FirebirdSQL / firebird

Firebird server, client and tools
https://firebirdsql.org
1.26k stars 217 forks source link

A data source for JOIN that is result of aggregating must be used only one time [CORE3013] #3394

Open firebird-automations opened 14 years ago

firebird-automations commented 14 years ago

Submitted by: @pavel-zotov

Consider two variants of query against table EMPLOYEE of "standard" database that is supplied with any FB.

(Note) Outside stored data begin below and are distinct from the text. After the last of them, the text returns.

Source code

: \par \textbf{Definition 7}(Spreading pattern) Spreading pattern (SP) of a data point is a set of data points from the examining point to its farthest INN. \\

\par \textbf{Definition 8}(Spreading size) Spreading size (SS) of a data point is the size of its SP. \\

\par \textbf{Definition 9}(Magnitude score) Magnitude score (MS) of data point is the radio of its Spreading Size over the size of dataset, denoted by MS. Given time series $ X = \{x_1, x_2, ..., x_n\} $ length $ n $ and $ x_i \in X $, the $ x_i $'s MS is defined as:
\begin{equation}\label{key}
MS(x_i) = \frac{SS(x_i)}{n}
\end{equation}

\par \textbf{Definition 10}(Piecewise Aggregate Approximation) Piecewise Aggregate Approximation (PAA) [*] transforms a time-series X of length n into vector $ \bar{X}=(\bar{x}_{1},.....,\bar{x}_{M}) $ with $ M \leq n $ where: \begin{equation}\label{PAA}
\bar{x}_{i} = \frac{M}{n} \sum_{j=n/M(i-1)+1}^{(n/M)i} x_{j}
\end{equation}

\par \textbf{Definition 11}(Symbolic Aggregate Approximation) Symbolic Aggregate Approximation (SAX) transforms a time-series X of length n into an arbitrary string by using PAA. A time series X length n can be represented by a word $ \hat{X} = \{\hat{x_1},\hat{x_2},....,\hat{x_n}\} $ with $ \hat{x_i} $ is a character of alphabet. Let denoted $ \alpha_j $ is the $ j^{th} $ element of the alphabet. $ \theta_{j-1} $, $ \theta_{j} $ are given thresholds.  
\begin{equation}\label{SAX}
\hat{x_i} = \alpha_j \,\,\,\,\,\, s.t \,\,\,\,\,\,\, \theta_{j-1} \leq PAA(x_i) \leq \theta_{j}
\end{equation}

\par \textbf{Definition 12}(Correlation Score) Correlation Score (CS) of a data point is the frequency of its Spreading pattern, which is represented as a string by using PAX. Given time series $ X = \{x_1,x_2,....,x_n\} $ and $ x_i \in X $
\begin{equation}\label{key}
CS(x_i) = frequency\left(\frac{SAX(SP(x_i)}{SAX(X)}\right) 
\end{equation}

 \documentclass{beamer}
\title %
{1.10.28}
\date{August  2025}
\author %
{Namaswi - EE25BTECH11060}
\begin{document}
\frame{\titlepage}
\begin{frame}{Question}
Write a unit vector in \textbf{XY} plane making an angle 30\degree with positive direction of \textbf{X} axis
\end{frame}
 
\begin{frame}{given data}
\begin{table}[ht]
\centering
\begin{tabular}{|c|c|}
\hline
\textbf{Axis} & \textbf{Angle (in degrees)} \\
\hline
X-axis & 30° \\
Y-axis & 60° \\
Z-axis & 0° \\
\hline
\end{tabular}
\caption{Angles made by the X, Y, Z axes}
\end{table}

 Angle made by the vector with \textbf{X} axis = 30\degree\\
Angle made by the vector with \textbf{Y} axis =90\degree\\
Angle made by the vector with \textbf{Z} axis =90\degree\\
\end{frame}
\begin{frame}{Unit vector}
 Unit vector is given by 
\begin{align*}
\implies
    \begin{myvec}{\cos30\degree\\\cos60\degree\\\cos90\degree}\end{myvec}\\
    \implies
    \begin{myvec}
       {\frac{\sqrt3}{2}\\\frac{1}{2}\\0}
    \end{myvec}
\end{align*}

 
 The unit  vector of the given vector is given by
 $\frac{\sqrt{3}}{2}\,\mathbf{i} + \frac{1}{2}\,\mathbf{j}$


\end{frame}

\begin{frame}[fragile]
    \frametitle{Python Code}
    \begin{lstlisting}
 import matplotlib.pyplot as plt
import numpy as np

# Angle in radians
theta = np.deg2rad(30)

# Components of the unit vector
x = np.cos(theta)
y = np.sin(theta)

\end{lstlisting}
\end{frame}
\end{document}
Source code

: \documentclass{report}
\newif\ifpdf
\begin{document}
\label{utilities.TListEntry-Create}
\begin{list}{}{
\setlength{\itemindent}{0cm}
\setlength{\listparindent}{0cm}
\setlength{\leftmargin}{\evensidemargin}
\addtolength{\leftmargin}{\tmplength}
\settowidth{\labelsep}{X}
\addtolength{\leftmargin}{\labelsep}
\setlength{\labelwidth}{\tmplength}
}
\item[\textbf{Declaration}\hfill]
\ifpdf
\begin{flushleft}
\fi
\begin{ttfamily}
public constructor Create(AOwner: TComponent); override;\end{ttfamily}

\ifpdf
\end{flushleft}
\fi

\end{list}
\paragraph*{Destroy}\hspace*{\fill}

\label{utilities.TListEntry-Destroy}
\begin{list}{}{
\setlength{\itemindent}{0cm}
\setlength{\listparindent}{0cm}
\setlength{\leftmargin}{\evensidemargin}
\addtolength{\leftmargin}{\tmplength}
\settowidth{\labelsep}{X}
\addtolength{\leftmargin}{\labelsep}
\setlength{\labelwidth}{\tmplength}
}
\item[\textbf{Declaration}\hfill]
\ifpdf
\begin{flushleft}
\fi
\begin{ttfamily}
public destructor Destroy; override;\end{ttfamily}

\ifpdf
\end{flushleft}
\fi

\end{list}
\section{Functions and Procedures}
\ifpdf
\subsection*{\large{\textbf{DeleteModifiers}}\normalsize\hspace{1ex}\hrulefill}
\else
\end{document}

Both variant results the rows with EMP_NO and such SALARY that are greater than average salary of all employees. Also we call generator emp_no_gen to determine the quontity of operations that occures during this action: 1) via NON-correlated subquery: select e.emp_no, e.salary, gen_id(emp_no_gen,0) g from employee e where (e.salary > (select avg(ex.salary)+0*gen_id(emp_no_gen,1) avgval from employee ex))

Sequential running of this variant shows that EMP_NO_GEN increases by 1 at each time. So we can be sure that aggregate part (inside WHERE) is evaluated only once.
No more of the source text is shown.